MAD RAMBLINGS, OCEAN WEST, & SELF-TANNING STRIPPERS

This is literally my fourth attempt at writing this post. And when you’ve got writer’s block for a blog that is essentially the ramblings of a crazy person, you know it’s bad. So instead of trying to force out a compelling essay or analysis of pop culture, I’m going to instead write stream-of-consciously. How original.

Self-tanning lotion makes me smell like what I imagine a Las Vegas suburbs stripper to smell like. Notice that I specified “suburbs.” Like, a stripper who lives in the zip code of Las Vegas, but that’s the closest similarity.

I’m self-tanning, and that was going to be the original idea for this essay. But then I couldn’t really get the words to flow.
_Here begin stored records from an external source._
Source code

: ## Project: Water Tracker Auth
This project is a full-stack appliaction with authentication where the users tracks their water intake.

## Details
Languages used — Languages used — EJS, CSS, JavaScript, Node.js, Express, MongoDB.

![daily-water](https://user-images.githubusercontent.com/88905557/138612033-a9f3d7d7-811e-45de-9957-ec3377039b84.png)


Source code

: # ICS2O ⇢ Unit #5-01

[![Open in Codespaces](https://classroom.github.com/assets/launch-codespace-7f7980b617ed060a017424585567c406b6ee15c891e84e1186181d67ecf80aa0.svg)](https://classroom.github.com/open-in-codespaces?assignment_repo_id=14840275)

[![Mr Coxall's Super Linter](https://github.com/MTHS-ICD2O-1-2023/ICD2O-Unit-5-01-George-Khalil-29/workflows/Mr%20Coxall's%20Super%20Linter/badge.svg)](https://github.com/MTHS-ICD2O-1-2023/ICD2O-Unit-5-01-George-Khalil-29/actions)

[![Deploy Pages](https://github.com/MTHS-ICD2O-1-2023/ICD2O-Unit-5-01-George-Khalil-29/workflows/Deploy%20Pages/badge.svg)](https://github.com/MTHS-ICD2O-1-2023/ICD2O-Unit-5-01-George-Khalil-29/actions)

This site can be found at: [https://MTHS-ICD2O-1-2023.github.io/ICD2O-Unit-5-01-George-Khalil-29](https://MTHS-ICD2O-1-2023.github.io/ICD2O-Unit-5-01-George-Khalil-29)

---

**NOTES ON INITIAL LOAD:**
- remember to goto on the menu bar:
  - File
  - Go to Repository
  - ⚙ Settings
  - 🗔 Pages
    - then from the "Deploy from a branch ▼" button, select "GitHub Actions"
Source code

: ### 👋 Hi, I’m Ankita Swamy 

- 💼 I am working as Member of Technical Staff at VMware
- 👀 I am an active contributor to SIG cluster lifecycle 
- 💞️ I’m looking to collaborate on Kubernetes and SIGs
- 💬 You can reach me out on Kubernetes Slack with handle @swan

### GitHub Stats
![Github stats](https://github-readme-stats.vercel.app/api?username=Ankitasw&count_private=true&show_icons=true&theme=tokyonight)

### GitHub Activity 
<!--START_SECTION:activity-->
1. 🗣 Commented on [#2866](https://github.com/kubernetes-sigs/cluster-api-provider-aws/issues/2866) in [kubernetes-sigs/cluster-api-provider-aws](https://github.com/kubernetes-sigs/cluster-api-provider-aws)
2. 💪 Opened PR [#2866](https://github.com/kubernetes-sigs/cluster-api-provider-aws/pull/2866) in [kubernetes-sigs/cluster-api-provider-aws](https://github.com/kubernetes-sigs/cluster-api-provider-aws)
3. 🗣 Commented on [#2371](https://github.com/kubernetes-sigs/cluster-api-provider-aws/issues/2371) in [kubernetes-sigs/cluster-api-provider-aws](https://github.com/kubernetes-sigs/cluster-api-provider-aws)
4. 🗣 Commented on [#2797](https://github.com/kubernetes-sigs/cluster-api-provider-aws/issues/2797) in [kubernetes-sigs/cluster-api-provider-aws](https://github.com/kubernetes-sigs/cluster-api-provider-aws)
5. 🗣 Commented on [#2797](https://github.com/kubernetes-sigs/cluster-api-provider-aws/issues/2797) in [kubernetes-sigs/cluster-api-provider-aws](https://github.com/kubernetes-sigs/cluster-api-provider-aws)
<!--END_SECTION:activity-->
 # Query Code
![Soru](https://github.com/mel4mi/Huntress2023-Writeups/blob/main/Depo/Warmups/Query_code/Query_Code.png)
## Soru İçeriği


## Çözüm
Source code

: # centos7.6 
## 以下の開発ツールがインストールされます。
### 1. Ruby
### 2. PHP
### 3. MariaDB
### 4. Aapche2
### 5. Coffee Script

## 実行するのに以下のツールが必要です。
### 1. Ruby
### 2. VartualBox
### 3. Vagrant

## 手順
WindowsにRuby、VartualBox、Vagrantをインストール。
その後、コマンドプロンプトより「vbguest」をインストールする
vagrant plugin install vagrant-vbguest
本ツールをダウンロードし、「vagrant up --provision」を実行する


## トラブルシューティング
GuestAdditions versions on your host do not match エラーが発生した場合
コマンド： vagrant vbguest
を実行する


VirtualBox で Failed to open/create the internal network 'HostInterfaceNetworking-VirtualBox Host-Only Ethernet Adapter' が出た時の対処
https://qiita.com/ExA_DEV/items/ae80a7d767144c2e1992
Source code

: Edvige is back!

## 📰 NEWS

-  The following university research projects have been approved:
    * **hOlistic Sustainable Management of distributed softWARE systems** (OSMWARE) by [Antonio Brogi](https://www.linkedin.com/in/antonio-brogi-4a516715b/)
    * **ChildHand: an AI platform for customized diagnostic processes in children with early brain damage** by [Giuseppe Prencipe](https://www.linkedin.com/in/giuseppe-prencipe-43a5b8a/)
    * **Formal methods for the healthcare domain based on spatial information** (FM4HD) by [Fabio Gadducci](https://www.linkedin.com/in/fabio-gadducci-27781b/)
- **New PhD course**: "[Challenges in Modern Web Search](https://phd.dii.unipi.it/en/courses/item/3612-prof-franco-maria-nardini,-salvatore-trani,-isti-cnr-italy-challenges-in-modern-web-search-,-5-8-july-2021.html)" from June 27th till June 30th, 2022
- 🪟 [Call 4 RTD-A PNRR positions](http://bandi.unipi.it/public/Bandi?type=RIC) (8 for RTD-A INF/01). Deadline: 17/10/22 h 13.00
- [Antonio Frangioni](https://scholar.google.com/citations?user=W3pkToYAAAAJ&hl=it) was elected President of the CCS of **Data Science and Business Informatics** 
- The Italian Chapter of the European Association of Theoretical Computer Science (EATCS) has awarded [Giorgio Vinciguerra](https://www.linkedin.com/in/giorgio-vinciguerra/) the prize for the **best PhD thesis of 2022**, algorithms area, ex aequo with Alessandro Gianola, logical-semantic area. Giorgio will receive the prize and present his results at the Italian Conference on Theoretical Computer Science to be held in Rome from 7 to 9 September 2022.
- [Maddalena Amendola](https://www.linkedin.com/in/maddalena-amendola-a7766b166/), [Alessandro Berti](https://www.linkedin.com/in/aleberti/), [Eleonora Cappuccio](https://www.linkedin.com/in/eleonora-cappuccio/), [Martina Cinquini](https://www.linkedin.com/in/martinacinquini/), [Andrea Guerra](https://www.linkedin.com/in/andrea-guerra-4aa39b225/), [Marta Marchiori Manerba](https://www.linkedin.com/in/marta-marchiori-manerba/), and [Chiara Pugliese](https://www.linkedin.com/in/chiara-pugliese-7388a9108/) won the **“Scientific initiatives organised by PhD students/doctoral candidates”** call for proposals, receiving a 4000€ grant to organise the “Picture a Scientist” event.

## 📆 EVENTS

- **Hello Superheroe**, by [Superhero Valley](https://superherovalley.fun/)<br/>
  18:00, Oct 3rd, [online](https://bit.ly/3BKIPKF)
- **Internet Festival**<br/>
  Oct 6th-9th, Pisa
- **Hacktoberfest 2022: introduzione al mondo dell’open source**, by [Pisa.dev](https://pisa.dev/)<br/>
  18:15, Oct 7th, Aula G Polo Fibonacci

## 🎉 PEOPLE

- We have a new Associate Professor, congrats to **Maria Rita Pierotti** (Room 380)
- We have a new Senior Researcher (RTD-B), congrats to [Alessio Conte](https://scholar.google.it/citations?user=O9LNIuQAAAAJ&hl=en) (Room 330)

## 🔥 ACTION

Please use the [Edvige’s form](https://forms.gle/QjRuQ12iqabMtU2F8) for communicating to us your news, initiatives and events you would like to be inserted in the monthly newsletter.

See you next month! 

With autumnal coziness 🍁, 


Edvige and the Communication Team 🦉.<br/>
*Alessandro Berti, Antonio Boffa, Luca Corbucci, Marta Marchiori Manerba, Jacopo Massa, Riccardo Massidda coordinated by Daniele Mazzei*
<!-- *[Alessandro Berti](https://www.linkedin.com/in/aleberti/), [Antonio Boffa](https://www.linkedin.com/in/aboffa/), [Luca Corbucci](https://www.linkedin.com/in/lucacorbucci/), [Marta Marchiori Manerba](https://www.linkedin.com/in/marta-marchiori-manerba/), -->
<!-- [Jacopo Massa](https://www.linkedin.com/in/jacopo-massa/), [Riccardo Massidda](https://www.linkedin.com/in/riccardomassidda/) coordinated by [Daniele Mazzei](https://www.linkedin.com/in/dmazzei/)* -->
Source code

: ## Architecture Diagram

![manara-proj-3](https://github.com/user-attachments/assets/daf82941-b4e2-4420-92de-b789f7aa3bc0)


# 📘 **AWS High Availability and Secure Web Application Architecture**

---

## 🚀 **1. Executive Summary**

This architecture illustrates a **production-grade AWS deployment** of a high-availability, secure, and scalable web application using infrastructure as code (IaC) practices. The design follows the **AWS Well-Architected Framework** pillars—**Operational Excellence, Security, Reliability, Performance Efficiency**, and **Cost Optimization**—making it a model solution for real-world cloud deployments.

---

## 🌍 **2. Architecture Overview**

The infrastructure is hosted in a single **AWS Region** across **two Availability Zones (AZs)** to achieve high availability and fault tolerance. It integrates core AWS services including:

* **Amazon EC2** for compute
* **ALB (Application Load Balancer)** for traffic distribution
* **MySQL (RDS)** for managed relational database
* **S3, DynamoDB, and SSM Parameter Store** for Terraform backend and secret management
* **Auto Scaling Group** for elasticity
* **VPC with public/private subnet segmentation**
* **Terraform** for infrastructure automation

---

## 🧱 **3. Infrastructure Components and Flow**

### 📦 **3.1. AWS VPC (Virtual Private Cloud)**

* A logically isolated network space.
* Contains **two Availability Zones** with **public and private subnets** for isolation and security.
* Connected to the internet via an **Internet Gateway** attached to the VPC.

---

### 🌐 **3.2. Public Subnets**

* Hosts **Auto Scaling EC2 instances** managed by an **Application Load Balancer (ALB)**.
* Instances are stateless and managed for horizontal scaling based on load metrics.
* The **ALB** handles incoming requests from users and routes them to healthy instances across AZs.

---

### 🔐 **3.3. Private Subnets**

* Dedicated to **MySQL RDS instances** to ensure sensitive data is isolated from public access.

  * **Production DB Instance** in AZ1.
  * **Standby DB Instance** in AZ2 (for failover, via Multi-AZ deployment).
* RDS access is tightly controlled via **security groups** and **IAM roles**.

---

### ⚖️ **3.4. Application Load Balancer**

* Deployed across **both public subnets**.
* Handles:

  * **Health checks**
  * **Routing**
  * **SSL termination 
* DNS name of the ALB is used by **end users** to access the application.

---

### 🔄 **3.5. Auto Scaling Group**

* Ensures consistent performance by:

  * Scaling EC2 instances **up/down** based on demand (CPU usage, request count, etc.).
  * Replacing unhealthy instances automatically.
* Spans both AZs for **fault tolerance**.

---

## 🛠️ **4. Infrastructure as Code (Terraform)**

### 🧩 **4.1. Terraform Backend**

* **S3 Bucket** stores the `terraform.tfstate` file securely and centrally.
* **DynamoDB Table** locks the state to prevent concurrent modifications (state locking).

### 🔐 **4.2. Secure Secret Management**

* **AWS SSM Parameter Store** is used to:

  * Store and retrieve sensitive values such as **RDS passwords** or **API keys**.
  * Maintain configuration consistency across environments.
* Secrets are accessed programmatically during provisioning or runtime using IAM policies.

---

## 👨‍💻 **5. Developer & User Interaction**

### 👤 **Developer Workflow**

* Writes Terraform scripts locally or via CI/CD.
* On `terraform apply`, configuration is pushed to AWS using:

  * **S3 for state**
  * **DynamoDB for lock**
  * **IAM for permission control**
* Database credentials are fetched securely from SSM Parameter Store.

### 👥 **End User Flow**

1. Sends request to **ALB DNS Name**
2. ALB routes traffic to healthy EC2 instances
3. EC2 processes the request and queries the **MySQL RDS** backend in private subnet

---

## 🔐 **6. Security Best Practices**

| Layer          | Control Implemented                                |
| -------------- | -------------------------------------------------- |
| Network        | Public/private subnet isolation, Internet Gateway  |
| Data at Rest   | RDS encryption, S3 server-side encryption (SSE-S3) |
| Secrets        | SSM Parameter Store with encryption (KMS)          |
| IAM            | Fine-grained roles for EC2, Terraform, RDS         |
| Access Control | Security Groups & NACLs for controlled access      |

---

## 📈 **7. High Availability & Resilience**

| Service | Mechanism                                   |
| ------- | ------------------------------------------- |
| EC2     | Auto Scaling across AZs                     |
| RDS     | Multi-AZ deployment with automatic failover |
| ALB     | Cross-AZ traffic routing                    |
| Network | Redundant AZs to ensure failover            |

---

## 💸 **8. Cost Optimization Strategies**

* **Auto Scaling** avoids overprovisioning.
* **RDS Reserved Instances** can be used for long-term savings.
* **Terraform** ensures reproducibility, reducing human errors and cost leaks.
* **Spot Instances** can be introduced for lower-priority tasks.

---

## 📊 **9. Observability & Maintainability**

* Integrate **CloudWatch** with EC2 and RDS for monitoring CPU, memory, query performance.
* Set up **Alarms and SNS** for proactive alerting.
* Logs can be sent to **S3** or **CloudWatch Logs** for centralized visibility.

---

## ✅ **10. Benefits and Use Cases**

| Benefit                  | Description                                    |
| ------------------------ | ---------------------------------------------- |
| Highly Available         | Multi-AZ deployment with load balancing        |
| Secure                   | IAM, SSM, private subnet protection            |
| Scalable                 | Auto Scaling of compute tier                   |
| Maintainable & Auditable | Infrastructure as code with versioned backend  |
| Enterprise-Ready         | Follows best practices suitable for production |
Essentially, I’ve decided to take up fake-tanning again, which is probably not a good idea because my sunburn is finally peeling off, making it look like I’m covered in dried flakes of pizza grease. If I wasn’t so in love with pizza, I would be embarrassed.

I bleached my teeth last night, and now they feel sore, like I danced on them or something. I love how when I put in the bleaching trays, all of a sudden my salivary glands start pumping out that good shit like it’s cocaine and my mouth is a Hollywood nightclub and it’s the early 2000s. I don’t understand that simile anymore than you understand that simile.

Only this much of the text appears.